The RECELL GO mini uses the same multi-use device as the standard RECELL GO but with a modified cartridge that’s optimized for smaller skin samples. This means less waste and more resource efficiency—all while making it easier for clinicians to use this advanced treatment for smaller wounds that they might not have treated with the larger RECELL GO system.
Jim Corbett, CEO of AVITA Medical, emphasized the significance of this approval:
“By introducing a treatment option specifically for smaller wounds, we are expanding the accessibility of RECELL to a wider range of patients. This addition will drive greater adoption across trauma centers, where smaller wounds are common, and support our broader growth strategy.”

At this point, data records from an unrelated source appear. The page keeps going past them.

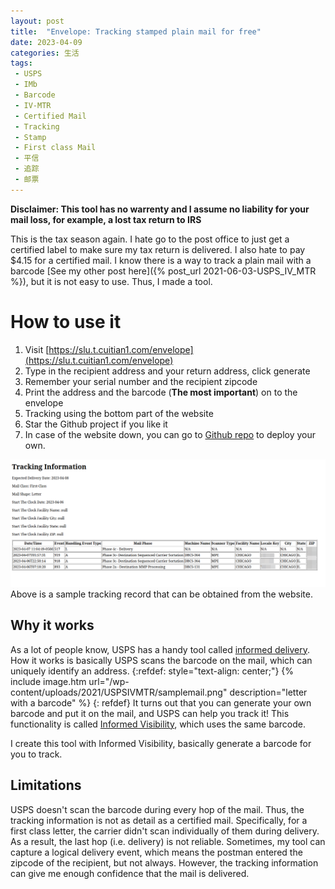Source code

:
 ```yaml
---
layout: post
title:  "Envelope: Tracking stamped plain mail for free"
date: 2023-04-09
categories: 生活
tags:
 - USPS
 - IMb
 - Barcode
 - IV-MTR
 - Certified Mail
 - Tracking
 - Stamp
 - First class Mail
 - 平信
 - 追踪
 - 邮票
---
```

**Disclaimer: This tool has no warrenty and I assume no liability for your mail loss, for example, a lost tax return to IRS**

This is the tax season again. I hate go to the post office to just get a certified label to make sure my tax return is delivered. I also hate to pay $4.15 for a certified mail. I know there is a way to track a plain mail with a barcode [See my other post here]({% post_url 2021-06-03-USPS_IV_MTR %}), but it is not easy to use. Thus, I made a tool.

# How to use it

1. Visit [https://slu.t.cuitian1.com/envelope](https://slu.t.cuitian1.com/envelope)
2. Type in the recipient address and your return address, click generate
3. Remember your serial number and the recipient zipcode
4. Print the address and the barcode (**The most important**) on to the envelope
5. Tracking using the bottom part of the website
6. Star the Github project if you like it
7. In case of the website down, you can go to [Github repo](https://github.com/1997cui/envelope) to deploy your own.

![A sample tracking](/wp-content/uploads/2023/sample_tracking.png)
Above is a sample tracking record that can be obtained from the website.

## Why it works

As a lot of people know, USPS has a handy tool called [informed delivery](https://www.usps.com/manage/informed-delivery.htm). How it works is basically USPS scans the barcode on the mail, which can uniquely identify an address.
{:refdef: style="text-align: center;"}
{% include image.htm url="/wp-content/uploads/2021/USPSIVMTR/samplemail.png" description="letter with a barcode" %}
{: refdef}
It turns out that you can generate your own barcode and put it on the mail, and USPS can help you track it! This functionality is called [Informed Visibility](https://iv.usps.com/), which uses the same barcode.

I create this tool with Informed Visibility, basically generate a barcode for you to track.

## Limitations

USPS doesn't scan the barcode during every hop of the mail. Thus, the tracking information is not as detail as a certified mail. Specifically, for a first class letter, the carrier didn't scan individually of them during delivery. As a result, the last hop (i.e. delivery) is not reliable. Sometimes, my tool can capture a logical delivery event, which means the postman entered the zipcode of the recipient, but not always. However, the tracking information can give me enough confidence that the mail is delivered.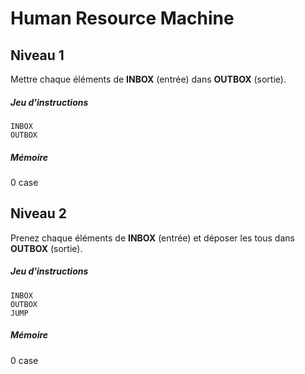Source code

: # Human Resource Machine

## Niveau 1

Mettre chaque éléments de **INBOX** (entrée) dans **OUTBOX** (sortie).

##### Jeu d'instructions

```
INBOX
OUTBOX
```
##### Mémoire

0 case

## Niveau 2

Prenez chaque éléments de **INBOX** (entrée) et déposer les tous dans **OUTBOX** (sortie).

##### Jeu d'instructions

```
INBOX
OUTBOX
JUMP
```

##### Mémoire

0 case

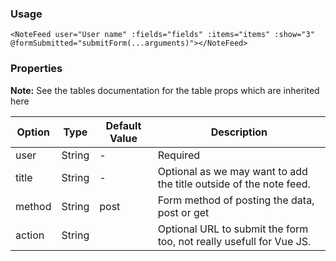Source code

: ### Usage

```
<NoteFeed user="User name" :fields="fields" :items="items" :show="3" @formSubmitted="submitForm(...arguments)"></NoteFeed>
```

### Properties

<p class="note"><strong>Note:</strong> See the tables documentation for the table props which are inherited here</p>

| Option | Type | Default Value | Description |
| ------ | ---- | ------------- | ----------- |
| user | String | - | Required |
| title | String | - | Optional as we may want to add the title outside of the note feed. |
| method | String | post | Form method of posting the data, post or get |
| action | String| | Optional URL to submit the form too, not really usefull for Vue JS. |
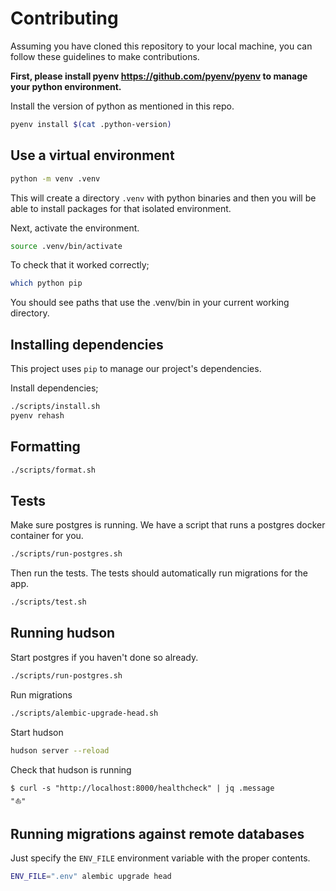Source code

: # Contributing

Assuming you have cloned this repository to your local machine, you can follow these guidelines to make contributions.

**First, please install pyenv <https://github.com/pyenv/pyenv> to manage your python environment.**

Install the version of python as mentioned in this repo.

```sh
pyenv install $(cat .python-version)
```

## Use a virtual environment

```sh
python -m venv .venv
```

This will create a directory `.venv` with python binaries and then you will be able to install packages for that isolated environment.

Next, activate the environment.

```sh
source .venv/bin/activate
```

To check that it worked correctly;

```sh
which python pip
```

You should see paths that use the .venv/bin in your current working directory.

## Installing dependencies

This project uses `pip` to manage our project's dependencies.

Install dependencies;

```sh
./scripts/install.sh
pyenv rehash
```

## Formatting

```sh
./scripts/format.sh
```

## Tests

Make sure postgres is running. We have a script that runs a postgres docker container for you.

```sh
./scripts/run-postgres.sh
```

Then run the tests. The tests should automatically run migrations for the app.

```sh
./scripts/test.sh
```

## Running hudson

Start postgres if you haven't done so already.

```sh
./scripts/run-postgres.sh
```

Run migrations

```sh
./scripts/alembic-upgrade-head.sh
```

Start hudson

```sh
hudson server --reload
```

Check that hudson is running

```
$ curl -s "http://localhost:8000/healthcheck" | jq .message
"⛵️"
```

## Running migrations against remote databases

Just specify the `ENV_FILE` environment variable with the proper contents.

```sh
ENV_FILE=".env" alembic upgrade head
```
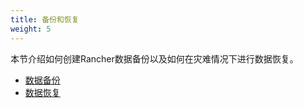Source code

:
 ```yaml
---
title: 备份和恢复
weight: 5
---
```


本节介绍如何创建Rancher数据备份以及如何在灾难情况下进行数据恢复。

- [数据备份](./backups/)
- [数据恢复](./restorations/)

What’s Next for RECELL GO Mini?
This launch is expected to boost adoption across trauma and burn centers, with rollout planned for Q1 2025. It’s a smart move by AVITA Medical, as they continue to build on the success of their RECELL platform and address an important need in the wound care market.
The RECELL GO mini is the latest step in AVITA Medical’s plan to expand its impact on patient care and support broader growth in the wound care sector.